Reloading the page with dev tools opened resulted in a massive influx of accesses which received 302 but no actual responce body. Each time I did the testing kiwix-serve (-v) logs 21 repetition of these:

Requesting : 
full_url  : /wikipedia_en_all_nopic_2022-01/A/Quo_vadis
method    : GET (0)
version   : HTTP/1.1
request#  : 20
headers   :
 - accept : 'text/html,application/xhtml+xml,application/xml;q=0.9,image/avif,image/webp,*/*;q=0.8'
 - accept-encoding : 'gzip, deflate'
 - accept-language : 'en-US,en;q=0.5'
 - cache-control : 'no-cache'
 - connection : 'keep-alive'
 - cookie : 'filters=lang=eng'
 - dnt : '1'
 - host : 'server-ip:8888'
 - pragma : 'no-cache'
 - referer : 'http://server-ip:8888/?lang=en'
 - upgrade-insecure-requests : '1'
 - user-agent : 'Mozilla/5.0 (X11; Linux x86_64; rv:102.0) Gecko/20100101 Firefox/102.0'
arguments :
Parsed : 
full_url: /wikipedia_en_all_nopic_2022-01/A/Quo_vadis
url   : /wikipedia_en_all_nopic_2022-01/A/Quo_vadis
acceptEncodingGzip : 1
has_range : 0
is_valid_url : 1
** running handle_content
Response :
httpResponseCode : 302
headers :
 - Cache-Control: 'no-cache, no-store, must-revalidate'
 - Access-Control-Allow-Origin: '*'
 - Location: '/wikipedia_en_all_nopic_2022-01/A/Quo_vadis?'
Request time : 0.002369s

Tested on binaries distributed via and through alpine linux software repository: version:

libkiwix 11.0.0
+ libzim 8.0.0
+ libxapian 1.4.18
+ libcurl 7.67.0
+ libmicrohttpd 0.9.72
+ libz 1.2.12
+ libicu 58.2.0
+ libpugixml 0.12.0
libzim 8.0.0
+ libzstd 1.5.2
+ liblzma 5.2.4
+ libxapian 1.4.18
+ libicu 58.2.0

alpine linux version:

libkiwix 11.0.0
+ libzim 8.0.0
+ libxapian 1.4.21
+ libcurl 7.86.0
+ libmicrohttpd 0.9.75
+ libz 1.2.13
+ libicu 72.1.0
+ libpugixml 1.12.0
libzim 8.0.0
+ libzstd 1.5.2
+ liblzma 5.2.7
+ libxapian 1.4.21
+ libicu 72.1.0
DarkmatterUAE commented 1 year ago

Some testing of my own:

Digging through the issues give me some insight of how the problem may be, so I replaced the question mark in the url with %3F (URL encode of "?"), and the page loaded corrrectly.

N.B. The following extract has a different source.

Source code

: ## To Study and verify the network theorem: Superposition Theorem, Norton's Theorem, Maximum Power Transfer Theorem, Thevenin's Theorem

But then I don't understand, how did kiwix-serve suggested me a link that my browser can't load (I had to replace ? with %3F to load the page correctly)? Is there any problem with my zim file (I checked the digest!)? Or is it necessary for kiwix-serve to convert the link given by the zim file somehow?

veloman-yunkan commented 1 year ago

I suspect that this issue boils down to the same root cause as in #587. It should be present in latest release (3.4.0) of kiwix-tools, too, but may be fixed by kiwix/libkiwix#859.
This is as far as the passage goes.